----- Given data -----

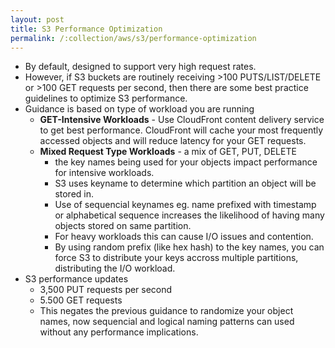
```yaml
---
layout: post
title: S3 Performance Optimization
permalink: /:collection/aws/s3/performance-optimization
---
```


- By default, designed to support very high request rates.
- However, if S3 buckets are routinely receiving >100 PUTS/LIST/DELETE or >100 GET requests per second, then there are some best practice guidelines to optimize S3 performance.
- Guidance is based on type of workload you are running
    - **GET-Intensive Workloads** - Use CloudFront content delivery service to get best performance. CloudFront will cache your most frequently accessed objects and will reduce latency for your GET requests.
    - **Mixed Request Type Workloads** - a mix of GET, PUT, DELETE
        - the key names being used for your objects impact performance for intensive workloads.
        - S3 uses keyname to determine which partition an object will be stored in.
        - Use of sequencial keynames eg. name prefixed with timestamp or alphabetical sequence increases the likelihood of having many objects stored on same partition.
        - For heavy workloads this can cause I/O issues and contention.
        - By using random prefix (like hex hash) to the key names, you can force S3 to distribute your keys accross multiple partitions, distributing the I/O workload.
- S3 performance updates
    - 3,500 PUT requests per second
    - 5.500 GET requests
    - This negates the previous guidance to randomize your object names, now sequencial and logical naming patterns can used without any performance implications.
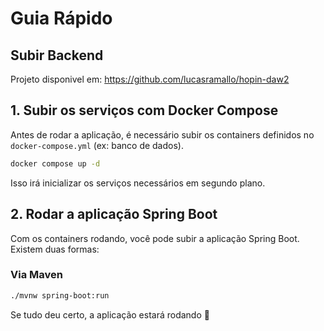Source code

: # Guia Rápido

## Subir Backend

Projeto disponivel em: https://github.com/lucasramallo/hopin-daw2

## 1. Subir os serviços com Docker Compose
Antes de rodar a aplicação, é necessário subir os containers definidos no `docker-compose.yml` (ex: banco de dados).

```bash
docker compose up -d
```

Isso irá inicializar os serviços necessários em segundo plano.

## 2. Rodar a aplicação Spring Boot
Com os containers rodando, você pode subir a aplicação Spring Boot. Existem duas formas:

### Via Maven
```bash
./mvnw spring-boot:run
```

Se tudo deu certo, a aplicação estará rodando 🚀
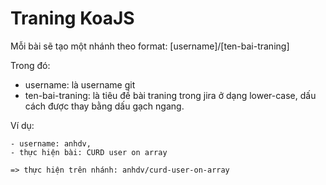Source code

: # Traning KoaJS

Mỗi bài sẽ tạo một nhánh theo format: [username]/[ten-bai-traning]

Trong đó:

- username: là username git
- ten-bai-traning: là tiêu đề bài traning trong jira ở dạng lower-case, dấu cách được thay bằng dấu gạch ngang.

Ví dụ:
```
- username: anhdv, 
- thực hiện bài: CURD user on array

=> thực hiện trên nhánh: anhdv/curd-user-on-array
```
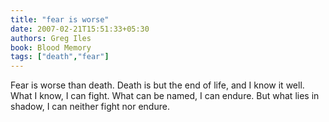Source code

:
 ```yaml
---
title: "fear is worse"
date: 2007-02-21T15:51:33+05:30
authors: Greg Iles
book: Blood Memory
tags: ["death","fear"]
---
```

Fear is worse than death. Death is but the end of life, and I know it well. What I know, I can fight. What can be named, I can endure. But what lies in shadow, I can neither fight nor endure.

-----
----- Given data -----

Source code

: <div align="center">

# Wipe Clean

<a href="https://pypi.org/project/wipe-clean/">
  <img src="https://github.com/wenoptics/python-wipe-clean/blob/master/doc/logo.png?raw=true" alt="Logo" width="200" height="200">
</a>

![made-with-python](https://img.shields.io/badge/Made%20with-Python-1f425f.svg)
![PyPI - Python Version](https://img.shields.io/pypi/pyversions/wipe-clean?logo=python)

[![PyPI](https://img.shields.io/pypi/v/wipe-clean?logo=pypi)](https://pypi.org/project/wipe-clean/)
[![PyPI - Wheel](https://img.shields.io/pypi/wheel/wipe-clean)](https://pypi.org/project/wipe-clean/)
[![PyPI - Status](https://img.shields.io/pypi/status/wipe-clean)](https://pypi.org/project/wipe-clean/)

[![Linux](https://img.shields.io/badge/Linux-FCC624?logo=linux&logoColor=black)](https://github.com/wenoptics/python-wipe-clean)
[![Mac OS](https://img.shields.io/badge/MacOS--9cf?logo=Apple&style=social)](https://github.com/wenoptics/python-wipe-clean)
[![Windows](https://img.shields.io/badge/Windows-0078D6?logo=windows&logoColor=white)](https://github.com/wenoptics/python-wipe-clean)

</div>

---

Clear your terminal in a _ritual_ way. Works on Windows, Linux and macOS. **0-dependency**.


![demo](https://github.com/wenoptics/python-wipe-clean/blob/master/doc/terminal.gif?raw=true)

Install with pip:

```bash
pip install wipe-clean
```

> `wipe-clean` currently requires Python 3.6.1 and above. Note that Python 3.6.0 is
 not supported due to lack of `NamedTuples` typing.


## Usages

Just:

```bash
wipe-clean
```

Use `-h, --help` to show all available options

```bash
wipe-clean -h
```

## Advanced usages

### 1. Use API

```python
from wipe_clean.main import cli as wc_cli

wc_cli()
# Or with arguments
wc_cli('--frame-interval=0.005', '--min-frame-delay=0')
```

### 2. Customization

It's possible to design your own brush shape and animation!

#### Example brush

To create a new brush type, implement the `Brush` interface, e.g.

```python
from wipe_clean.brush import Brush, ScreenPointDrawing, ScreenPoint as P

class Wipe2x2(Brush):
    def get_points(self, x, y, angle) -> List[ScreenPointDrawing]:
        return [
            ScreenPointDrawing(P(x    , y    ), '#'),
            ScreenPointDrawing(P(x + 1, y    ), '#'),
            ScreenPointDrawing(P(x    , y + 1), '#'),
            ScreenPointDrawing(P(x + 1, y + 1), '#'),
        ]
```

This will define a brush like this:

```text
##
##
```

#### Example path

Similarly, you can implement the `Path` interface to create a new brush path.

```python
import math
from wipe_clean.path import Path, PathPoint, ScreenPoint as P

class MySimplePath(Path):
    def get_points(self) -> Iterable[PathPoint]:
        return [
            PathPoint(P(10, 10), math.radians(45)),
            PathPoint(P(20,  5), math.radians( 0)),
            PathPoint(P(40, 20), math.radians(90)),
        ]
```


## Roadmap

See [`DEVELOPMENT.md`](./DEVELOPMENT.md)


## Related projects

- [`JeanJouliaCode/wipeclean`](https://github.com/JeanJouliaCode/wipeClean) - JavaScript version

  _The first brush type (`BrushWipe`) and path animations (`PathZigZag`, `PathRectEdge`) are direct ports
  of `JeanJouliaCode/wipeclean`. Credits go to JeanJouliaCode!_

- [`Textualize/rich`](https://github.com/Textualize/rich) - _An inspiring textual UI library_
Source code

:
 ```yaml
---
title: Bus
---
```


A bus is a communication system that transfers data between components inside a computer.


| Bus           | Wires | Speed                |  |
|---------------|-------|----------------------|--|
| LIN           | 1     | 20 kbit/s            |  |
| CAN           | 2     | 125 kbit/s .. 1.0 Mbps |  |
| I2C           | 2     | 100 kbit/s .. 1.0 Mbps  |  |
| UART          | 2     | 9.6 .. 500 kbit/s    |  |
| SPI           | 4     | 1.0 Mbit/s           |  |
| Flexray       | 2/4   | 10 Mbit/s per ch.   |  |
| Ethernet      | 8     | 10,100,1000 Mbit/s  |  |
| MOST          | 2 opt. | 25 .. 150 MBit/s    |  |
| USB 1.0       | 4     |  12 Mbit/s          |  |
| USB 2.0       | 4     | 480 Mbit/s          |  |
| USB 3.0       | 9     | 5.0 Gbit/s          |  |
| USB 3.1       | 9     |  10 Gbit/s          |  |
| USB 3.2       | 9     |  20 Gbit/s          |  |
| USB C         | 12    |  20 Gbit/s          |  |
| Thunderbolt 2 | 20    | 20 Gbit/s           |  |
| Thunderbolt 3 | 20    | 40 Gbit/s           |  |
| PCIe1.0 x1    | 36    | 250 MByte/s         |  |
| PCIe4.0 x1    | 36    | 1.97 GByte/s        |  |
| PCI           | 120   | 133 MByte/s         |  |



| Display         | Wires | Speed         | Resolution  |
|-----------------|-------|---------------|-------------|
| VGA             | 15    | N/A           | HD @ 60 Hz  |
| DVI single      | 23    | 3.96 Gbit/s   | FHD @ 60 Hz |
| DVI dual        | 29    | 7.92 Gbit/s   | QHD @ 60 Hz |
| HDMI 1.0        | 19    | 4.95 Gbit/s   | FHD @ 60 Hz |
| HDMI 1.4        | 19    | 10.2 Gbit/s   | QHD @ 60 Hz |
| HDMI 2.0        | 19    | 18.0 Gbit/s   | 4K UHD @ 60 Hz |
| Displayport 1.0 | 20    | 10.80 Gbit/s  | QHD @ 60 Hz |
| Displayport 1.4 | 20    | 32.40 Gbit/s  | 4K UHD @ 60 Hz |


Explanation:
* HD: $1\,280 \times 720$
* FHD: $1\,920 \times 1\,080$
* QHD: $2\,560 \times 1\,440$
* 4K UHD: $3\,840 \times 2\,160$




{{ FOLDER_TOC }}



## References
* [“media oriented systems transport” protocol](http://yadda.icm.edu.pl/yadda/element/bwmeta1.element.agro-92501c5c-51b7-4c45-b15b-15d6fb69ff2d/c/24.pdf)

-----
----- Given data -----

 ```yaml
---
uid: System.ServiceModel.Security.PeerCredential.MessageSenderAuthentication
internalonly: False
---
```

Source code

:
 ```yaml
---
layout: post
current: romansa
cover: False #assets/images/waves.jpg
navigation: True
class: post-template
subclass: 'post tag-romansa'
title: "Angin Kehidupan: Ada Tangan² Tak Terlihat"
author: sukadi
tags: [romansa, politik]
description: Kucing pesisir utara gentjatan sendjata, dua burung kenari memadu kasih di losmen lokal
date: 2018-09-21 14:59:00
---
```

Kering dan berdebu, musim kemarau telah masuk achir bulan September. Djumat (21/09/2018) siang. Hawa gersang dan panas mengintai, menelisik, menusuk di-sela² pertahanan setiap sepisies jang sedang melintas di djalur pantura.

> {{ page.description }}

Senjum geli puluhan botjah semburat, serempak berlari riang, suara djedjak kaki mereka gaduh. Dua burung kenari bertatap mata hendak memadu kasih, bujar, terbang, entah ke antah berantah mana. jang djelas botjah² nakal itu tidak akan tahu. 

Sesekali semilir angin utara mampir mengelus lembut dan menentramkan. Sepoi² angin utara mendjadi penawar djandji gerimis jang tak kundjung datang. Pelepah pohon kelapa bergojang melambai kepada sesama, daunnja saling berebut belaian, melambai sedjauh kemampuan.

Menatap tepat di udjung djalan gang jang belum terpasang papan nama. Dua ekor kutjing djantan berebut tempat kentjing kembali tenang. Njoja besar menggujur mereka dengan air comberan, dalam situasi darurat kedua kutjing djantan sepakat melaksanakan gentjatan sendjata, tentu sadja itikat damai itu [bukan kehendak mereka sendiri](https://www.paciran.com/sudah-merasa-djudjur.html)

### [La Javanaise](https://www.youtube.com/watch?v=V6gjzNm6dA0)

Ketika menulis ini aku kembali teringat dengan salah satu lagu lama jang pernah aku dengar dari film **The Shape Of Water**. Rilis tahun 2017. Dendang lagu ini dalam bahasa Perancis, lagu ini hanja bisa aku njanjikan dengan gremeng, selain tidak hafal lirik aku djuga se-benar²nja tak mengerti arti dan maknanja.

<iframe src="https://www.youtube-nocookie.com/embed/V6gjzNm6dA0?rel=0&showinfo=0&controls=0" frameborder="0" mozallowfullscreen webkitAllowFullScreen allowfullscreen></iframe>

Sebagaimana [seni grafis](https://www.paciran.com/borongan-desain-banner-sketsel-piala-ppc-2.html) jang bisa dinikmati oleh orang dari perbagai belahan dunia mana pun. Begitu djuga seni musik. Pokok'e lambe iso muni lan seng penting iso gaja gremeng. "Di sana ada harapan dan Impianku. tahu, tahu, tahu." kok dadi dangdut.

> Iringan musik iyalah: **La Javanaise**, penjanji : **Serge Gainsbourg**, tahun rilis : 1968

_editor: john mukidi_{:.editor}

-----

* Exercise instructions: State how many lines of the records hold the string "JeanJouliaCode", and nothing else.

* Your solution: 2